• [TASK INSTRUCTIONS] Leaving every image behind, reproduce the records word for word.

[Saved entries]
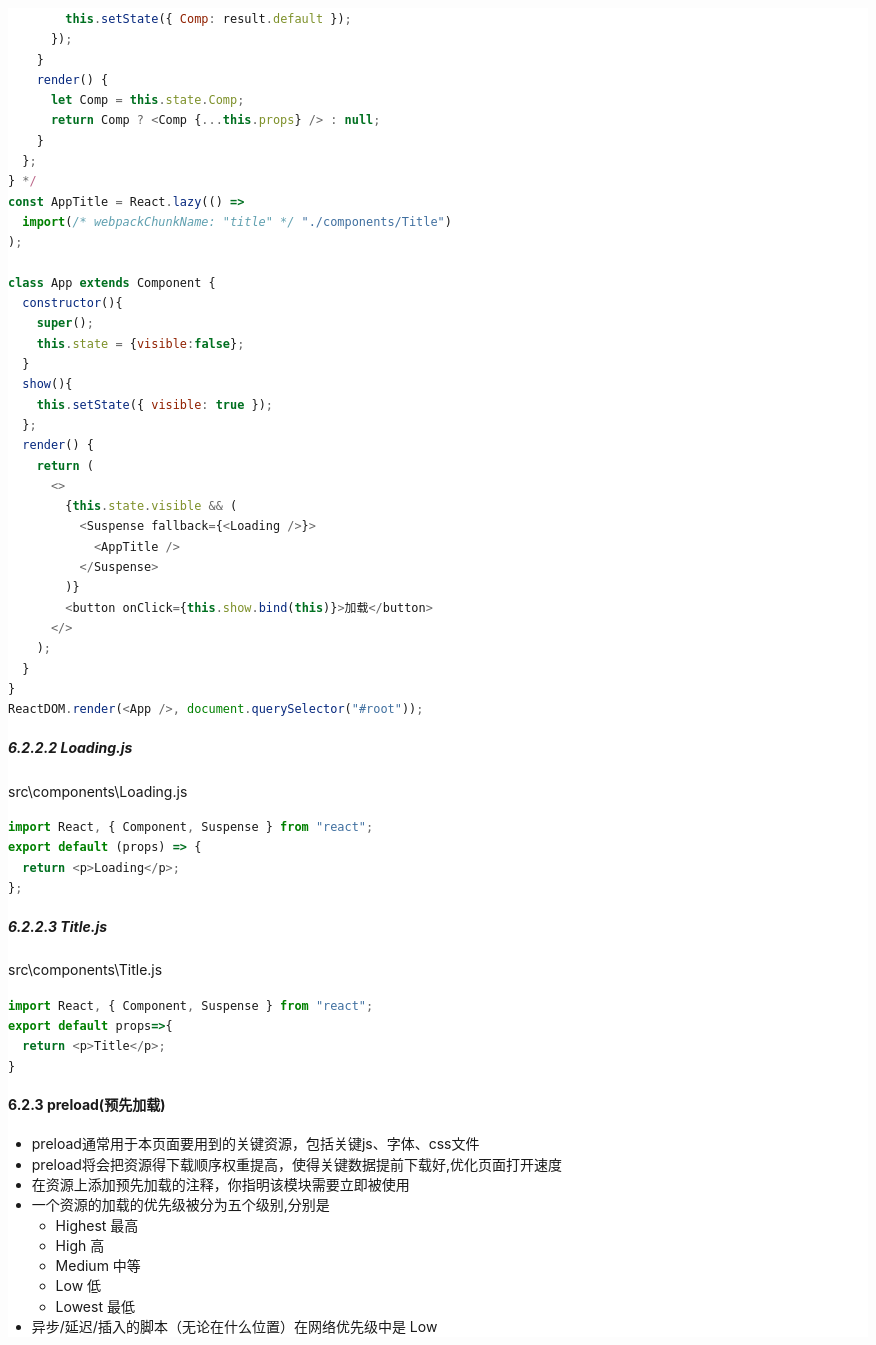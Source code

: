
 ```js
        this.setState({ Comp: result.default });
      });
    }
    render() {
      let Comp = this.state.Comp;
      return Comp ? <Comp {...this.props} /> : null;
    }
  };
} */
const AppTitle = React.lazy(() =>
  import(/* webpackChunkName: "title" */ "./components/Title")
);

class App extends Component {
  constructor(){
    super();
    this.state = {visible:false};
  }
  show(){
    this.setState({ visible: true });
  };
  render() {
    return (
      <>
        {this.state.visible && (
          <Suspense fallback={<Loading />}>
            <AppTitle />
          </Suspense>
        )}
        <button onClick={this.show.bind(this)}>加载</button>
      </>
    );
  }
}
ReactDOM.render(<App />, document.querySelector("#root"));
```
##### 6.2.2.2 Loading.js
src\components\Loading.js
```js
import React, { Component, Suspense } from "react";
export default (props) => {
  return <p>Loading</p>;
};
```
##### 6.2.2.3 Title.js
src\components\Title.js
```js
import React, { Component, Suspense } from "react";
export default props=>{
  return <p>Title</p>;
}
```
#### 6.2.3 preload(预先加载)
- preload通常用于本页面要用到的关键资源，包括关键js、字体、css文件
- preload将会把资源得下载顺序权重提高，使得关键数据提前下载好,优化页面打开速度
- 在资源上添加预先加载的注释，你指明该模块需要立即被使用
- 一个资源的加载的优先级被分为五个级别,分别是
    - Highest 最高
    - High 高
    - Medium 中等
    - Low 低
    - Lowest 最低
- 异步/延迟/插入的脚本（无论在什么位置）在网络优先级中是 Low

• [RESPONSE TO THE EXERCISE]
Source code

:
 ```js
        this.setState({ Comp: result.default });
      });
    }
    render() {
      let Comp = this.state.Comp;
      return Comp ? <Comp {...this.props} /> : null;
    }
  };
} */
const AppTitle = React.lazy(() =>
  import(/* webpackChunkName: "title" */ "./components/Title")
);

class App extends Component {
  constructor(){
    super();
    this.state = {visible:false};
  }
  show(){
    this.setState({ visible: true });
  };
  render() {
    return (
      <>
        {this.state.visible && (
          <Suspense fallback={<Loading />}>
            <AppTitle />
          </Suspense>
        )}
        <button onClick={this.show.bind(this)}>加载</button>
      </>
    );
  }
}
ReactDOM.render(<App />, document.querySelector("#root"));
```
##### 6.2.2.2 Loading.js
src\components\Loading.js
```js
import React, { Component, Suspense } from "react";
export default (props) => {
  return <p>Loading</p>;
};
```
##### 6.2.2.3 Title.js
src\components\Title.js
```js
import React, { Component, Suspense } from "react";
export default props=>{
  return <p>Title</p>;
}
```
#### 6.2.3 preload(预先加载)
- preload通常用于本页面要用到的关键资源，包括关键js、字体、css文件
- preload将会把资源得下载顺序权重提高，使得关键数据提前下载好,优化页面打开速度
- 在资源上添加预先加载的注释，你指明该模块需要立即被使用
- 一个资源的加载的优先级被分为五个级别,分别是
    - Highest 最高
    - High 高
    - Medium 中等
    - Low 低
    - Lowest 最低
- 异步/延迟/插入的脚本（无论在什么位置）在网络优先级中是 Low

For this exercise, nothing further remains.